WHAT TO DO: A single number is required: how many lines in the data below contain "supported".

MATERIAL PROVIDED:
........
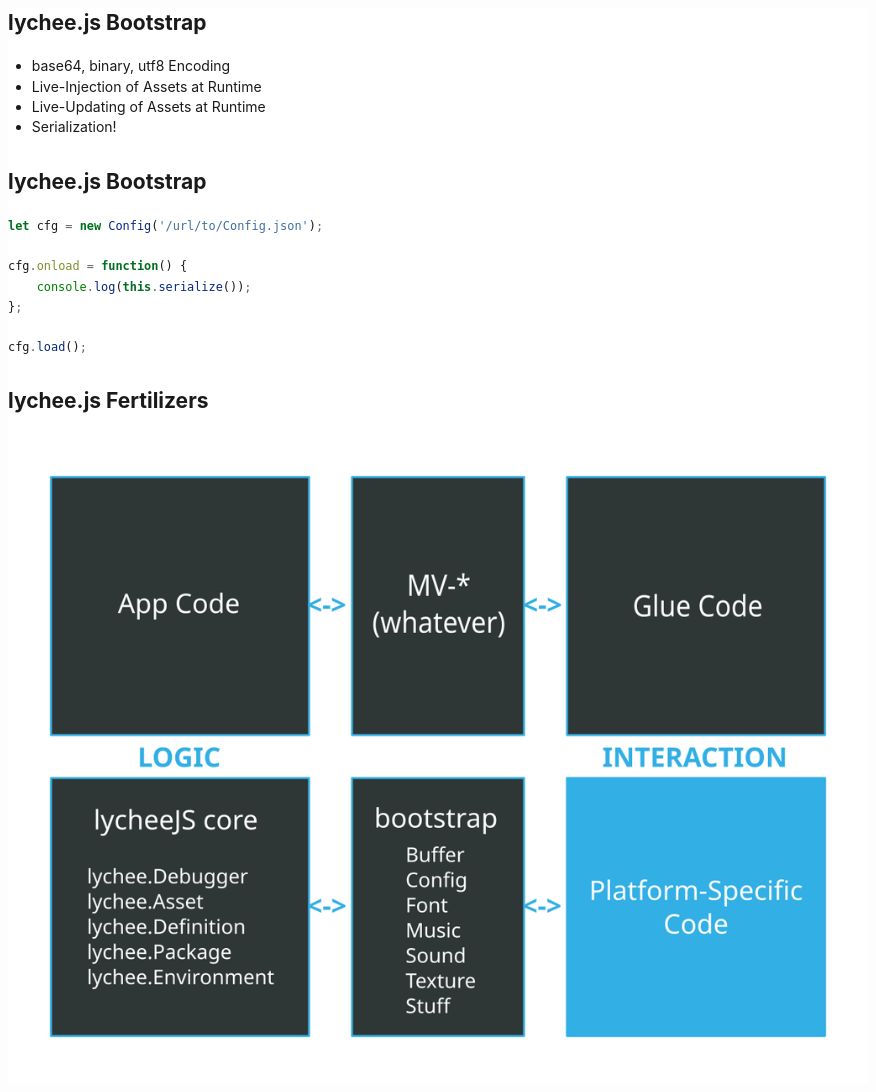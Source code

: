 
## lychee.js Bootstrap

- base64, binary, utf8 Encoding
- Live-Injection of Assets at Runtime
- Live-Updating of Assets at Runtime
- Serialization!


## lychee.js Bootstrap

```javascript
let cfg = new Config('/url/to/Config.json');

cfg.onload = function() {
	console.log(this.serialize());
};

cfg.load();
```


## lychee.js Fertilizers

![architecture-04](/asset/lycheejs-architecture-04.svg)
........
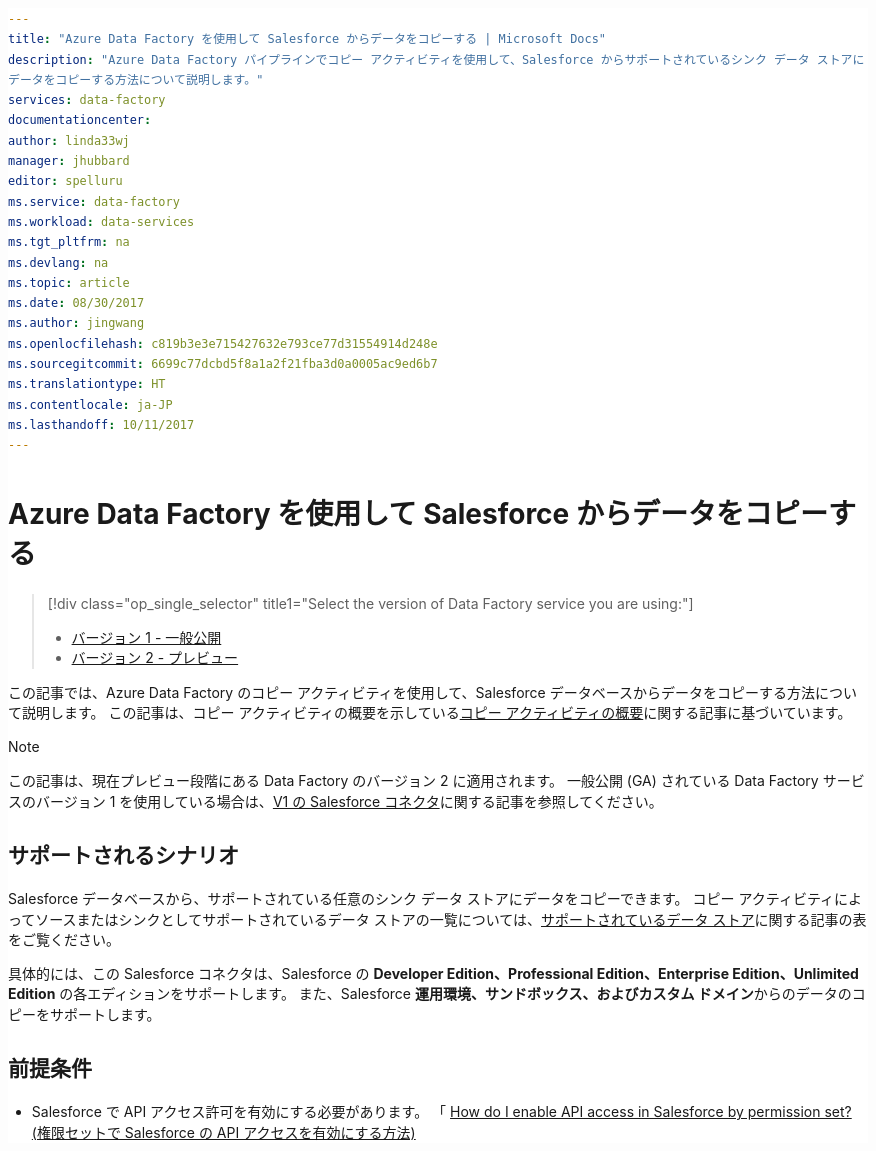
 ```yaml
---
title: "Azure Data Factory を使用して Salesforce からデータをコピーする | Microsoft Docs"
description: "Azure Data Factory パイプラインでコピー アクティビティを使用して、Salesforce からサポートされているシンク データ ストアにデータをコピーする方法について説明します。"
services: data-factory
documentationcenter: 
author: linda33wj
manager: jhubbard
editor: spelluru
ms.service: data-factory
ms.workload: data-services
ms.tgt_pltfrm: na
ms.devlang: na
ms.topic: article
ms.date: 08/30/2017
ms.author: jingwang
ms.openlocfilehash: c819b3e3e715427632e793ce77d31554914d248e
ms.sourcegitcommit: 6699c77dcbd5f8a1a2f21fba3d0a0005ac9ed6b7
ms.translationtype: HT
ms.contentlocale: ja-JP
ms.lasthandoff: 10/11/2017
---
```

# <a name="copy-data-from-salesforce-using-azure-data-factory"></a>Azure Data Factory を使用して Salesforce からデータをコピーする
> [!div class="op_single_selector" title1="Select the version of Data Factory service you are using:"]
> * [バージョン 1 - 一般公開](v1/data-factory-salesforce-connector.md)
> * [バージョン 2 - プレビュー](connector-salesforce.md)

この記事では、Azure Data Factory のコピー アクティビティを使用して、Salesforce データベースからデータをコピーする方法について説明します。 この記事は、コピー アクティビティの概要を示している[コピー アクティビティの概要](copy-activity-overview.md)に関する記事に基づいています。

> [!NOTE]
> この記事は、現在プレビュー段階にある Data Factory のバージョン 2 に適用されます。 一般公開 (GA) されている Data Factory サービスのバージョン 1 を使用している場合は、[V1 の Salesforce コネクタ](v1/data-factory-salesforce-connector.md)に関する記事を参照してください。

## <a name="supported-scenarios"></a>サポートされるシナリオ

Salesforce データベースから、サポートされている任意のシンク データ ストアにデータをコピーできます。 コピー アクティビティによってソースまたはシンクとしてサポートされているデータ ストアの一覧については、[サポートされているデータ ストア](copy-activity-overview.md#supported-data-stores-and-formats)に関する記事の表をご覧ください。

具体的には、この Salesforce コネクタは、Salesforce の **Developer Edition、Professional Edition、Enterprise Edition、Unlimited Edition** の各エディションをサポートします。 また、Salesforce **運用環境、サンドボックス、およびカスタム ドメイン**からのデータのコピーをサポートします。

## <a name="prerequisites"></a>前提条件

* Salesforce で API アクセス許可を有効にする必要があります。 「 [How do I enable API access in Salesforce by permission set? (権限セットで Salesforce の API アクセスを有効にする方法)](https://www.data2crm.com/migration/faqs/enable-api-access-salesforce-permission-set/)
........
WRITTEN RESPONSE: 2